Il populismo di sinistra invece (almeno in Europa) sembra ovunque un po in crisi, spirituale e di consensi.

In ogni caso, se prima l’essere più di destra o di sinistra era un fattore subordinato al fatto di essere populisti (il vero elemento nuovo in campo), ora è di nuovo il contrario: prima di tutto si è di destra o di sinistra, poi si è, al limite, almeno nello stile comunicativo, anche “populisti”.
Trump ormai strilla molto di più contro la minaccia dei “socialisti” che non contro le “elite globaliste”, la “palude di Washington” e le multinazionali come usava fare ai suoi esordi, le aperture a possibili politiche economiche di sinistra da parte di partiti populisti di destra (ricordo in proposito le varie affermazioni, oltremodo eccessive e demagogiche ma comunque indicatrici di un certo spirito, da parte di leghisti vari sulla Lega come nuovo partito degli operai dopo il tradimento consumato ai loro danni dalle vecchie sinistre) sono completamente scomparse in favore di elogi vari a Margaret Thatcher e alle sue politiche in un’ottica che potremmo definire “nazional-liberista” o qualcosa del genere.

La lista sarebbe lunga, la sintesi è: qualcosa è cambiato.

Il populismo non ha fatto nessuna rivoluzione.
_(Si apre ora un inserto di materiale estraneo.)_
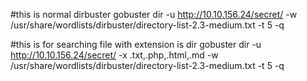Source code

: 
#this is normal dirbuster
gobuster dir -u http://10.10.156.24/secret/ -w /usr/share/wordlists/dirbuster/directory-list-2.3-medium.txt -t 5 -q


#this is for searching file with extension is dir
gobuster dir -u http://10.10.156.24/secret/ -x .txt,.php,.html,.md -w /usr/share/wordlists/dirbuster/directory-list-2.3-medium.txt -t 5 -q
E’ invece sempre più prossimo a fondersi con l’establishment anziché a ribaltarlo, cosicché il suo stile comunicativo infetta sempre più anche i suoi oppositori, le sue provocazioni diventano sempre più sdoganate e così via. Mentre dalle sue ceneri emerge da un lato una nuova destra iper-popolare, retrograda e conservatrice nel pensiero ma in realtà (post)modernissima nello stile e pure nella sostanza, che non vuole più abbattere l’Europa, la “casta”, il “sistema”, etc ma bensì “cambiare le cose dall’interno” (“Usciamo dall’Euro” è diventato “Cambiamo l’Europa”). Dall’altro lato una specie di neo-sinistra confusa e spaesata, orfana di scenari rivoluzionari (tecno-futuristici o neo-comunisti a seconda dei casi) che non è riuscita a far apparire sufficientemente credibili né tantomeno a realizzare, di visioni affascinanti ma bizzarre che non hanno conquistato, sulle lunghe, le grandi masse tanto bene quanto ha saputo farlo il “normalismo” nostalgico di destra dei salviniani di mezzo mondo, questa sorta di mix esplosivo tra moderatismo berlusconiano/democristiano (i continui borghesissimi richiami a madonne e madonnine, “paesi normali per gente perbene”, mamme e papà, etc sono inequivocabili e non certo riconducibili a influssi culturali da covo di “estrema destra”!) e populismo destroso aggressivo e scatenato (almeno a parole).

Quello che potrà uscire da tale calderone dipende molto da quale sarà l’influenza prevalente sui populisti europei: il modello atlantista trumpiano o quello est-europeo orbaniano-putiniano, nell’un caso si avrebbe un sistema più o meno identico strutturalmente all’attuale ma culturalmente più orientato in senso conservatore e anti-“politically correct”, nell’altro si andrebbe incontro ad una specie di semi-democrazia autoritaria plebiscitaria ed oligarchica.
In entrambi i casi nulla di rivoluzionario, di dirompente, di “nuovo”… di populista insomma, nel senso che questo termine sembrava poter avere un po di tempo fa.

Per concludere… anche a sto giro per ora tocca “morire democristiani”, seppur sboccati ed arrabbiati, armati di i-phone e a torso nudo.